Provided records:
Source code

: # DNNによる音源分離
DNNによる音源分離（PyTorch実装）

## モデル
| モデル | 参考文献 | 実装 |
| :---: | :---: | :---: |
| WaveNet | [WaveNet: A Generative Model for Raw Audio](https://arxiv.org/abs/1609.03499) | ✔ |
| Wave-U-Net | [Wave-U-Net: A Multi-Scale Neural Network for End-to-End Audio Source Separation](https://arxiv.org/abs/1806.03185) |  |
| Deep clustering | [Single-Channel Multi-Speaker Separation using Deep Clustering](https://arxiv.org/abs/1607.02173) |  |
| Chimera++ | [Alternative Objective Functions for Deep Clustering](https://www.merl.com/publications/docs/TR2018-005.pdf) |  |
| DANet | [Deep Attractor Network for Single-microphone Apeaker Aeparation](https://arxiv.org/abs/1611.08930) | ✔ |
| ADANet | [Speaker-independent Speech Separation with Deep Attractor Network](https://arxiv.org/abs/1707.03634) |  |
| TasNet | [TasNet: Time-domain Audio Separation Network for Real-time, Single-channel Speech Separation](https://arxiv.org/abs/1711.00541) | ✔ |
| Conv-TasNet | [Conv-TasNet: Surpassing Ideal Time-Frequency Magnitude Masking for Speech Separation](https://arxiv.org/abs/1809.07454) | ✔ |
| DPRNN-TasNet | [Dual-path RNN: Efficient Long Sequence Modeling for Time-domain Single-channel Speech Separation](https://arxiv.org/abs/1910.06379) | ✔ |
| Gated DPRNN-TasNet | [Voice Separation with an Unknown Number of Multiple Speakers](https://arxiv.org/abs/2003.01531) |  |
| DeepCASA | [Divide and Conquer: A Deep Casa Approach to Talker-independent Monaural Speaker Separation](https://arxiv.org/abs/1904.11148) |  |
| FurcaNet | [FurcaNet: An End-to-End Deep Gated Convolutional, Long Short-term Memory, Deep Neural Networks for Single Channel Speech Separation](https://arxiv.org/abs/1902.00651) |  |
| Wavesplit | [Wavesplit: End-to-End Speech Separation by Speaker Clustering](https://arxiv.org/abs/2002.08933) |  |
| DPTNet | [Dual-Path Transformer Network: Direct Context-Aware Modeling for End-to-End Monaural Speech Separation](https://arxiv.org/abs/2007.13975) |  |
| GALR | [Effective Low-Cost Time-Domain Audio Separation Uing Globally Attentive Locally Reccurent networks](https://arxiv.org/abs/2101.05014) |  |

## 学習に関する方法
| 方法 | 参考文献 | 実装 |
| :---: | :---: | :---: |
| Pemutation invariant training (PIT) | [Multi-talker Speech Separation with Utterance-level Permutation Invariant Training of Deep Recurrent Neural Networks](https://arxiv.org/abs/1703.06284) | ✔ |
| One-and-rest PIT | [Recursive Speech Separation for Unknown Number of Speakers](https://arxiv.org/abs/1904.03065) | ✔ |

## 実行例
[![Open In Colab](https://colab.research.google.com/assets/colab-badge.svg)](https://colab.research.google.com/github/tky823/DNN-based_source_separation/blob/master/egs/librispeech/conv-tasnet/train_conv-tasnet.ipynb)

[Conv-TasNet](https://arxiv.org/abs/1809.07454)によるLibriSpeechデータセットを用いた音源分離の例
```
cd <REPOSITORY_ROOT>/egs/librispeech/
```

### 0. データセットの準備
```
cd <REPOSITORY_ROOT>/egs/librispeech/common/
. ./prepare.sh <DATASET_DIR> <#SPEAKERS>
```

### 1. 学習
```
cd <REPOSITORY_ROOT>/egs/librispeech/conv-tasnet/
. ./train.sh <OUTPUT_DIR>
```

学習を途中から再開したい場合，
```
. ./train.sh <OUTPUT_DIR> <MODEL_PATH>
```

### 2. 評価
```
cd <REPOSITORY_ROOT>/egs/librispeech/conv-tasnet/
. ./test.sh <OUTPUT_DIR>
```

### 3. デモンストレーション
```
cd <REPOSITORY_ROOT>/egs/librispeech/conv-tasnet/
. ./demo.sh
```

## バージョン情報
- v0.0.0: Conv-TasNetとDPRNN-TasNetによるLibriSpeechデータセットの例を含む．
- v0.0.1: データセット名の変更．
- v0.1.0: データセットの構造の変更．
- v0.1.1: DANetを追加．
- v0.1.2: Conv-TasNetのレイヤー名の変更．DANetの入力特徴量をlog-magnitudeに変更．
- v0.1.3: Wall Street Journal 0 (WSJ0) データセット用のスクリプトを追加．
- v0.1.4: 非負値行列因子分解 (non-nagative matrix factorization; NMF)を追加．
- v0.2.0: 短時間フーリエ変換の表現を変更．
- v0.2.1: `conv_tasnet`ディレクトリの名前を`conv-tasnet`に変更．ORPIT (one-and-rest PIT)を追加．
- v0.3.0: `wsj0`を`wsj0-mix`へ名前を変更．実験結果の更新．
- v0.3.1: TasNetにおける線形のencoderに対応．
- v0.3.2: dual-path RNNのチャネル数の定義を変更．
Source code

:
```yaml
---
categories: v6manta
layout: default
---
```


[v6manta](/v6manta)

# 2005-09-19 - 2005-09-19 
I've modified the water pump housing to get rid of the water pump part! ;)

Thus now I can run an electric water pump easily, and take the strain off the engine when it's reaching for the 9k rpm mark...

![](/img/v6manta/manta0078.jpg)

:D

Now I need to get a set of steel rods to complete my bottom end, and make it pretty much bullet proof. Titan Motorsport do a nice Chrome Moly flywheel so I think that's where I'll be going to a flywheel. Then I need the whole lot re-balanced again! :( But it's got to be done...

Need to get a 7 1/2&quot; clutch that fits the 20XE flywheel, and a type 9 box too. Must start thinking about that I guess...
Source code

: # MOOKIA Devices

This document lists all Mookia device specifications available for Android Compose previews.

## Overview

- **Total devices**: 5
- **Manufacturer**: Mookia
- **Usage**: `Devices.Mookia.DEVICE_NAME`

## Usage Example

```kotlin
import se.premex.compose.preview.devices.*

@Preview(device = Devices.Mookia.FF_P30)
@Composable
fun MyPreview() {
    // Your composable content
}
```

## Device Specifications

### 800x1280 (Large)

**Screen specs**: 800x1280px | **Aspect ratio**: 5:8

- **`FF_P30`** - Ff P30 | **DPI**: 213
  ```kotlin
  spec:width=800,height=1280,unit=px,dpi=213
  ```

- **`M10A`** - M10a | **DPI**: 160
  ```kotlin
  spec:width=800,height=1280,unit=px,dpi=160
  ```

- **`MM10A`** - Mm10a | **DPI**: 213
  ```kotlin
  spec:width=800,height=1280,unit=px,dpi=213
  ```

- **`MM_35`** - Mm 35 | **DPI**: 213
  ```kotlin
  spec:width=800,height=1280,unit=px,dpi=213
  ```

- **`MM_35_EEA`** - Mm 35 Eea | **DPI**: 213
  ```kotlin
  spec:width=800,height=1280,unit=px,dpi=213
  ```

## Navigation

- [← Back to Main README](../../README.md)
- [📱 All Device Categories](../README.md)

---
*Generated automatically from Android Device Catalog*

Work to complete: Tell how many lines in the material contain the word "Single". Only the number is wanted.

Answer box: 5